Clever, usually aggressive, writers can state or give special emphasis to something by seeming to pointedly ignore it, pass over it, or deny it. A writer or speaker uses this device to avoid (or appear to avoid) offending holders of opposing ideas, while noting and calling attention to sensitive or inflammatory facts or statements. This device can be used effectively by speakers who are good enough players to appear to be detached from the negative statements that are mentioned in passing in an off-hand way.

I will not mention the large budget problem that is ruining us, or how your department's unsuccessful programs have nearly pushed us into bankruptcy, because I am not looking to humiliate you.

Given our Chinese culture that stresses filial piety, I will refrain from saying that you were not a very providential father.

It is not necessary to mention Peter's many scandals, both at home and abroad, nor the failed investments he invoked his family in, nor his numerous convictions, since I want to concentrate on the charactersitics of the product that he is currently sponsoring.

There is a fine line between the legitimate and the illegitimate use of this device. If it is employed to bring in illegal statements while it supplies a screen to hide behind, it is an abusive use. The first of the following examples clearly has the purpose of smearing the opponent. The second appears to be a serious consideration of the causes of a problem.

  1. I will not repeat that Jones beats his wife, is a drunk, and sells drugs to children, because I never would allow a discussion of personal matters to influence a serious political discussion.
  2. I do not mean to suggest that Mr.Crump is the cause of the inefficiency and work blockage in this factory, but we must investigate the correlation between the paperwork that goes through his office and the delays on the shop floor.
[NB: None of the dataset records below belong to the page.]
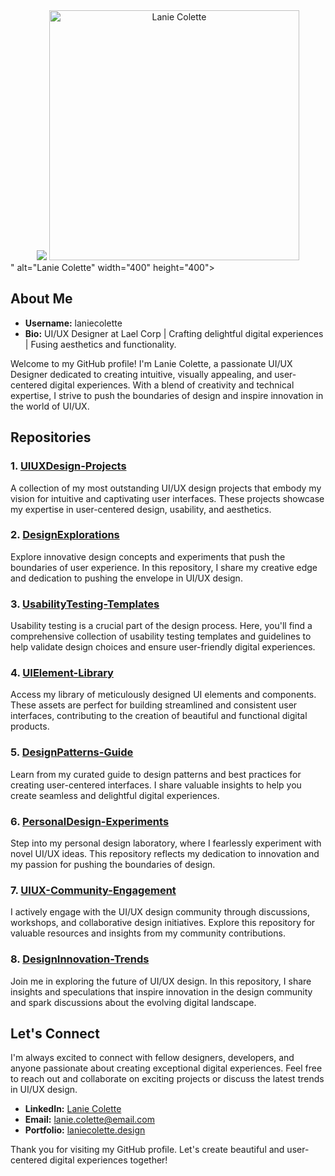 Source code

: <div align="center">
  <img src="<div align="center">
  <img src="https://github.com/laniecolette/profile-image.jpg" alt="Lanie Colette" width="400" height="400">
</div>
" alt="Lanie Colette" width="400" height="400">
</div>


## About Me

- **Username:** laniecolette
- **Bio:** UI/UX Designer at Lael Corp | Crafting delightful digital experiences | Fusing aesthetics and functionality.

Welcome to my GitHub profile! I'm Lanie Colette, a passionate UI/UX Designer dedicated to creating intuitive, visually appealing, and user-centered digital experiences. With a blend of creativity and technical expertise, I strive to push the boundaries of design and inspire innovation in the world of UI/UX.

## Repositories

### 1. [UIUXDesign-Projects](https://github.com/laniecolette/UIUXDesign-Projects)

A collection of my most outstanding UI/UX design projects that embody my vision for intuitive and captivating user interfaces. These projects showcase my expertise in user-centered design, usability, and aesthetics.

### 2. [DesignExplorations](https://github.com/laniecolette/DesignExplorations)

Explore innovative design concepts and experiments that push the boundaries of user experience. In this repository, I share my creative edge and dedication to pushing the envelope in UI/UX design.

### 3. [UsabilityTesting-Templates](https://github.com/laniecolette/UsabilityTesting-Templates)

Usability testing is a crucial part of the design process. Here, you'll find a comprehensive collection of usability testing templates and guidelines to help validate design choices and ensure user-friendly digital experiences.

### 4. [UIElement-Library](https://github.com/laniecolette/UIElement-Library)

Access my library of meticulously designed UI elements and components. These assets are perfect for building streamlined and consistent user interfaces, contributing to the creation of beautiful and functional digital products.

### 5. [DesignPatterns-Guide](https://github.com/laniecolette/DesignPatterns-Guide)

Learn from my curated guide to design patterns and best practices for creating user-centered interfaces. I share valuable insights to help you create seamless and delightful digital experiences.

### 6. [PersonalDesign-Experiments](https://github.com/laniecolette/PersonalDesign-Experiments)

Step into my personal design laboratory, where I fearlessly experiment with novel UI/UX ideas. This repository reflects my dedication to innovation and my passion for pushing the boundaries of design.

### 7. [UIUX-Community-Engagement](https://github.com/laniecolette/UIUX-Community-Engagement)

I actively engage with the UI/UX design community through discussions, workshops, and collaborative design initiatives. Explore this repository for valuable resources and insights from my community contributions.

### 8. [DesignInnovation-Trends](https://github.com/laniecolette/DesignInnovation-Trends)

Join me in exploring the future of UI/UX design. In this repository, I share insights and speculations that inspire innovation in the design community and spark discussions about the evolving digital landscape.

## Let's Connect

I'm always excited to connect with fellow designers, developers, and anyone passionate about creating exceptional digital experiences. Feel free to reach out and collaborate on exciting projects or discuss the latest trends in UI/UX design.

- **LinkedIn:** [Lanie Colette](https://www.linkedin.com/in/laniecolette)
- **Email:** lanie.colette@email.com
- **Portfolio:** [laniecolette.design](https://www.laniecolette.design)

Thank you for visiting my GitHub profile. Let's create beautiful and user-centered digital experiences together!
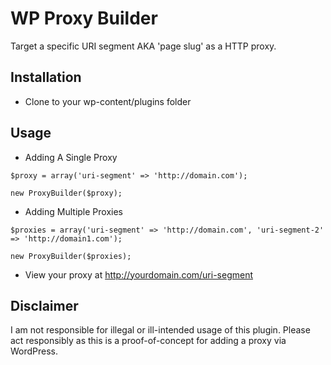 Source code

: WP Proxy Builder
================

Target a specific URI segment AKA 'page slug' as a HTTP proxy.

Installation
------------

* Clone to your wp-content/plugins folder

Usage
-----

* Adding A Single Proxy

`$proxy = array('uri-segment' => 'http://domain.com');`

`new ProxyBuilder($proxy);`

* Adding Multiple Proxies

`$proxies = array('uri-segment' => 'http://domain.com', 'uri-segment-2' => 'http://domain1.com');`

`new ProxyBuilder($proxies);`

* View your proxy at http://yourdomain.com/uri-segment

Disclaimer
----------

I am not responsible for illegal or ill-intended usage of this plugin. Please act responsibly as this is a proof-of-concept for adding a proxy via WordPress.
The dishonest use of this device is common in political campaigns. Accusations are hinted at, and implied, and then followed by protests of innocence. Often the real purpose of saying, "I do not mean to suggest [or imply]" something is rather to say it. We all know that if you throw enough mud, some of it sticks.

However, some honest writers and speakers use this expression or others like it to keep a discussion clear, and to emphasize what their real intentions are and are not.

This rhetorical device is handy for remembering people of something in a polite way:

Of course, I do not need to mention that you should always wear clean underwear.

Our enthusiasm about natural gas as a clean fuel has nothing to do with our firm opposition to obtaining it by hydraulic fracturing with its attendant damage to the environment.

Some useful phrases for this tool are: nothing need be said about, I pass over, it need not be said (or stated), I will not mention (or dwell on or bring up), we will overlook, I do not mean to suggest (or imply), you need not be reminded, it is unnecessary to bring up, we can forget about, no one would suggest.

Remember, the Greeks called this Apophasis.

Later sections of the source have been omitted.